* [Problem requirements] In how many lines of the listing below does "negative" appear? Reply with the number only.

* [Supplied material]
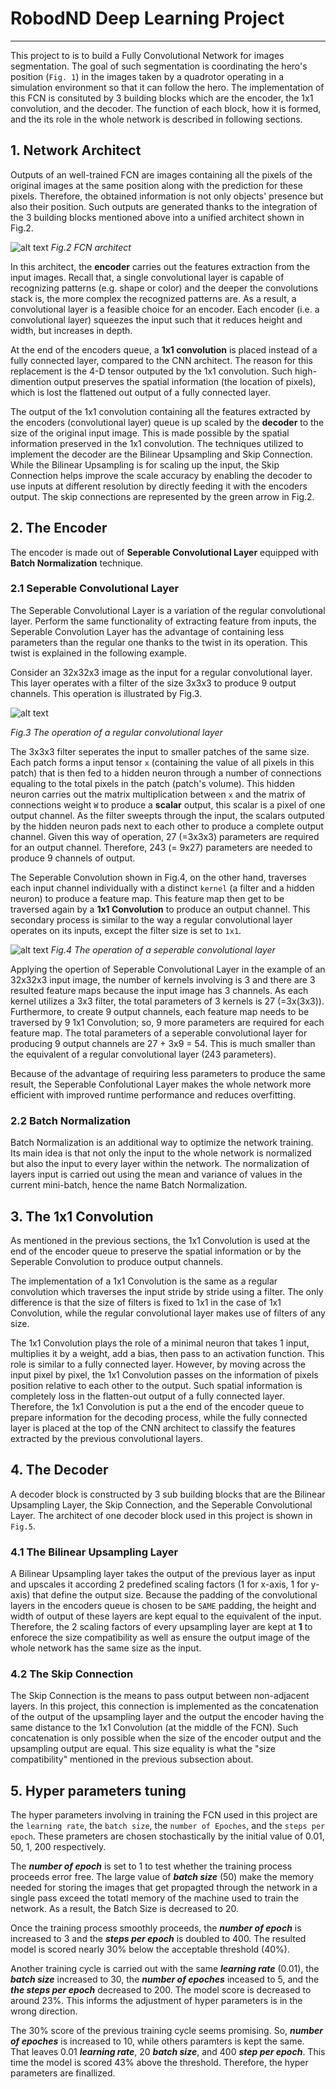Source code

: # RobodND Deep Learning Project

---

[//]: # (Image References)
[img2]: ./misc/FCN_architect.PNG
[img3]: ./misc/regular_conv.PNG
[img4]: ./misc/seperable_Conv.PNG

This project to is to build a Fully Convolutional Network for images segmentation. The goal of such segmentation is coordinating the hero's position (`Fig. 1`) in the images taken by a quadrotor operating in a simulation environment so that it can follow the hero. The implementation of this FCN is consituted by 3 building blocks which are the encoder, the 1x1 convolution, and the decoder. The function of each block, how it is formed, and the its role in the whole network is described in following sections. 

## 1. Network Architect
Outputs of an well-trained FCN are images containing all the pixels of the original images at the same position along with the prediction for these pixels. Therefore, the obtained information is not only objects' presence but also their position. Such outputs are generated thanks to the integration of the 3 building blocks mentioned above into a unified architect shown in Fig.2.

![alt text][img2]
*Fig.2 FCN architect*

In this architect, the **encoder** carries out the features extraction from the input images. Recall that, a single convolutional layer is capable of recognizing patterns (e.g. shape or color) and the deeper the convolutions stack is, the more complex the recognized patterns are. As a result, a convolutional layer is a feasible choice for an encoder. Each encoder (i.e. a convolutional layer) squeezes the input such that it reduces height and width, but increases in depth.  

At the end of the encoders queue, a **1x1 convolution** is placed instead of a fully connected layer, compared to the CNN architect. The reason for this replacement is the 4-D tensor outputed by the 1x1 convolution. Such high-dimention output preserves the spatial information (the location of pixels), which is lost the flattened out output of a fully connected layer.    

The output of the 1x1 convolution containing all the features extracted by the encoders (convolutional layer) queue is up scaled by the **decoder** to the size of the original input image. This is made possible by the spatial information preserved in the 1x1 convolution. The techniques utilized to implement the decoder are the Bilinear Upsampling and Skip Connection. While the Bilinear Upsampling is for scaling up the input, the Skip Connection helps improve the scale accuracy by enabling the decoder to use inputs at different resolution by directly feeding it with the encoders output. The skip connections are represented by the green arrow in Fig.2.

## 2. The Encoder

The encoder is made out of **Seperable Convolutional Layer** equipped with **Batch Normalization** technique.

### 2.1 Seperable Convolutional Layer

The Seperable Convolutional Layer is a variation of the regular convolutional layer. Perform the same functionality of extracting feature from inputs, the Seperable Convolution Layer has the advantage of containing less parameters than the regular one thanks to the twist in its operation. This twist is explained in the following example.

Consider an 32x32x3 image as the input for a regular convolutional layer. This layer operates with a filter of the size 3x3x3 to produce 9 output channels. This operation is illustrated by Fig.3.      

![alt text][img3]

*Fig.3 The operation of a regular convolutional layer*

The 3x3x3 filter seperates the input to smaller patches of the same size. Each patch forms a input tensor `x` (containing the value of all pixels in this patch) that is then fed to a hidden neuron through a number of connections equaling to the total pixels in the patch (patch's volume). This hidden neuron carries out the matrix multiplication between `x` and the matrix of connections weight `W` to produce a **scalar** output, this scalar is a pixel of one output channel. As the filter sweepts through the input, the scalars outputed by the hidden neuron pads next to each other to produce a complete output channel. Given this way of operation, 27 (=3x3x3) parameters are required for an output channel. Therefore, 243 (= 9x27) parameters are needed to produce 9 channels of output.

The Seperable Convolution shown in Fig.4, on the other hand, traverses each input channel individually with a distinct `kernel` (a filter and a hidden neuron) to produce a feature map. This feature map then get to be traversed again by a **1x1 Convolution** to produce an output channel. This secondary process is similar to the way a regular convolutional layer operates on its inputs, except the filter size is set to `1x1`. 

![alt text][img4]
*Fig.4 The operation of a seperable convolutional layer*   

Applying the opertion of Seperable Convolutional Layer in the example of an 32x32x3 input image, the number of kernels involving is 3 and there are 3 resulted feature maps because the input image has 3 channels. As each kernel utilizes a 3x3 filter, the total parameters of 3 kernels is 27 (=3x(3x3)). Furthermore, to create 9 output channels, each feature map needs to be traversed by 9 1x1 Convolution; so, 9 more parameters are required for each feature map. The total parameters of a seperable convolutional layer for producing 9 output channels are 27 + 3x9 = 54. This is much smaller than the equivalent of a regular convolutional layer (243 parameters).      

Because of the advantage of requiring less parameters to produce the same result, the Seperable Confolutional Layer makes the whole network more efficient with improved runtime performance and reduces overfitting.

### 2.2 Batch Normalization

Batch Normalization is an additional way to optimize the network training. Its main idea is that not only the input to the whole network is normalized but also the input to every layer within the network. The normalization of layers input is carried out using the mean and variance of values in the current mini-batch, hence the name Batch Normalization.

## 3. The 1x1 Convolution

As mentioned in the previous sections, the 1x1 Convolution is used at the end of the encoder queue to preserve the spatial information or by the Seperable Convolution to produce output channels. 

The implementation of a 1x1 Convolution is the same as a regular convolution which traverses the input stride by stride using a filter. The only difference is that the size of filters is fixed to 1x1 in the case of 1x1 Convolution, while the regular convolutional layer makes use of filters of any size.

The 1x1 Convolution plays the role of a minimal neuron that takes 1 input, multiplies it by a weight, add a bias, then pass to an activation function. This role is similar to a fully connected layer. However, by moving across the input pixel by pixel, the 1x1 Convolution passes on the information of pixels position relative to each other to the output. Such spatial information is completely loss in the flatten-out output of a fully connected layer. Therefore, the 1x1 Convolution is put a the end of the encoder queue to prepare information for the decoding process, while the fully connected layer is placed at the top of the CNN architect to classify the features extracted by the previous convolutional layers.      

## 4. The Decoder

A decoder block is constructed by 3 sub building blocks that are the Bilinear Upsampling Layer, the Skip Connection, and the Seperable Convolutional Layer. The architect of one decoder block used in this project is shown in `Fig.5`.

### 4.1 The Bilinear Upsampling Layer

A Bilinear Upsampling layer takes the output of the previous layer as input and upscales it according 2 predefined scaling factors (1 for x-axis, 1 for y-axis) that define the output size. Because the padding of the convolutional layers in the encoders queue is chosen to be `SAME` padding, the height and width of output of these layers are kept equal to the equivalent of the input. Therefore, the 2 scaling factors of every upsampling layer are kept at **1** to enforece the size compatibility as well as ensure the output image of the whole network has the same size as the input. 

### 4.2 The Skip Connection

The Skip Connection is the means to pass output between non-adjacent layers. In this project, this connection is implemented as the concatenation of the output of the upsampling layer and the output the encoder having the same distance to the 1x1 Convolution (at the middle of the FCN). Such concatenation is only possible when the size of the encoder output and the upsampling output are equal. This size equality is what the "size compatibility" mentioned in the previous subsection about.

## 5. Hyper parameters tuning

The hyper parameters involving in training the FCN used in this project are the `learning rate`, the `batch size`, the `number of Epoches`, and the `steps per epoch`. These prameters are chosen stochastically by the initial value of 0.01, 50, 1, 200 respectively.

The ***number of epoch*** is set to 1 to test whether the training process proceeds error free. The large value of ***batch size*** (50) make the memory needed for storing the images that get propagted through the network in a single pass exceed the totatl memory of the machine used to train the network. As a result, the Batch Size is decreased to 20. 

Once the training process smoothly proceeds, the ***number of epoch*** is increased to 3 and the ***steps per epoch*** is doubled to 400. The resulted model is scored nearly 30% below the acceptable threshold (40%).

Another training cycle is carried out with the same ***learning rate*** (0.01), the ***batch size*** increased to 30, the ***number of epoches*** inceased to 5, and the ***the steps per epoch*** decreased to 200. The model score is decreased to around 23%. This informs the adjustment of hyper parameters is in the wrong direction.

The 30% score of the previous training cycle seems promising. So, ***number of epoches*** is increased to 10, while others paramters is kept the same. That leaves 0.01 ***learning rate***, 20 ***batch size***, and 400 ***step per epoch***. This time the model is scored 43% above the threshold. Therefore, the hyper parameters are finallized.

--

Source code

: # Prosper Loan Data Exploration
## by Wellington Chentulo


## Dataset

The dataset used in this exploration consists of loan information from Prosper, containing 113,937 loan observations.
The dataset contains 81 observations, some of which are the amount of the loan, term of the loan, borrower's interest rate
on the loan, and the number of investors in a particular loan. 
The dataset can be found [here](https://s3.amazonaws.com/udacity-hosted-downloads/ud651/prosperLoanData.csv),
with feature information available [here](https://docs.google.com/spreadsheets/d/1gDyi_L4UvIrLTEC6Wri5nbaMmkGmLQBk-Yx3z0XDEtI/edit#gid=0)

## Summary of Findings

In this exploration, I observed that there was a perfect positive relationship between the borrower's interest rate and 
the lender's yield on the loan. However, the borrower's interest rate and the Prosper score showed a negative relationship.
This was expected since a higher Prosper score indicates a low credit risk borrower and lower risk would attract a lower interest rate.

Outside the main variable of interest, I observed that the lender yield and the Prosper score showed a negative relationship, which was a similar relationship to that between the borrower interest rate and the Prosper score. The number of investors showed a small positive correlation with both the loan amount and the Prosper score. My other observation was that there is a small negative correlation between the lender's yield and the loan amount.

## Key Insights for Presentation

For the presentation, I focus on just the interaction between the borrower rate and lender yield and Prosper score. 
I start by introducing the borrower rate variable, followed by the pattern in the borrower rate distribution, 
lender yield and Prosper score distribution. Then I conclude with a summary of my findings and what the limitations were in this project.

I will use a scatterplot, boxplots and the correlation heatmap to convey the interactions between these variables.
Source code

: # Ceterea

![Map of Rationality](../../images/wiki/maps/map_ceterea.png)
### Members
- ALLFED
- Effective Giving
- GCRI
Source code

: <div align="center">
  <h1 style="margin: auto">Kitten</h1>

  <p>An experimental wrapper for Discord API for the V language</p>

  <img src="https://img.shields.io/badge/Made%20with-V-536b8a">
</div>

---

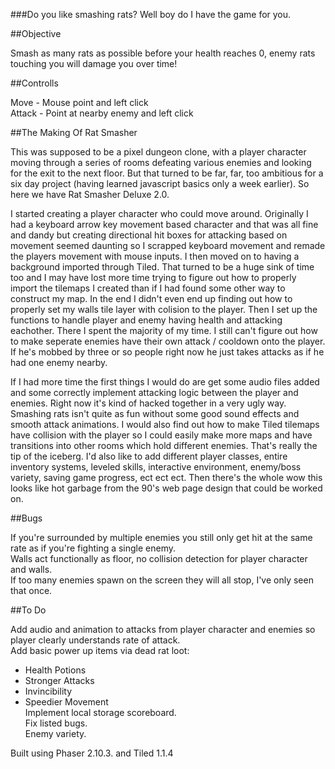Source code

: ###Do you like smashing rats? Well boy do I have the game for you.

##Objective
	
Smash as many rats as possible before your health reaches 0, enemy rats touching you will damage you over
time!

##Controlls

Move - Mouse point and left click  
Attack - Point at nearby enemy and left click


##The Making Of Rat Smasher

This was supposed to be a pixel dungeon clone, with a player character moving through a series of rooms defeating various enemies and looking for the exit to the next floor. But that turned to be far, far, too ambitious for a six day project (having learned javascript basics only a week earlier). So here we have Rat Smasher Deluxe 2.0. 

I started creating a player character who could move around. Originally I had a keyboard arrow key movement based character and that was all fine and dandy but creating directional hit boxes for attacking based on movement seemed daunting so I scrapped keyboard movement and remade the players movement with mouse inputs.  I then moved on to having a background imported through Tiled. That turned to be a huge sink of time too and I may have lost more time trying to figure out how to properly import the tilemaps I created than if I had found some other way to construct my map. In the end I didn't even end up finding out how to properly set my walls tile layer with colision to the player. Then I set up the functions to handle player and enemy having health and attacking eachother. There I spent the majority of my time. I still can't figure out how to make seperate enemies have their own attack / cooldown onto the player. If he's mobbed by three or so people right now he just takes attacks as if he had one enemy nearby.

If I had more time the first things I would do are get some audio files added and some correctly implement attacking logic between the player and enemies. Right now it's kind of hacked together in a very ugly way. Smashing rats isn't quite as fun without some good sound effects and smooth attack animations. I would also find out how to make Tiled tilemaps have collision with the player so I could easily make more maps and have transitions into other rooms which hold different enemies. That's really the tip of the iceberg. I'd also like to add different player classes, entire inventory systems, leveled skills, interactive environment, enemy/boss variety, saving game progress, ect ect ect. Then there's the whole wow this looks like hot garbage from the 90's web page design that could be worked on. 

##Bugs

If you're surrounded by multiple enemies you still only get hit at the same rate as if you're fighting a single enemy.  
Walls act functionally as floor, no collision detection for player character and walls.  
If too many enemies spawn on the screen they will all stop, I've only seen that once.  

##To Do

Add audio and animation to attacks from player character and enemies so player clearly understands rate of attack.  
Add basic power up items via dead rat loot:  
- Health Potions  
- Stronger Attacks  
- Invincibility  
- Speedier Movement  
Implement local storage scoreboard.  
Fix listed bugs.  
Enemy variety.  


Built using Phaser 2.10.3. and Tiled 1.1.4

* [Written response] 2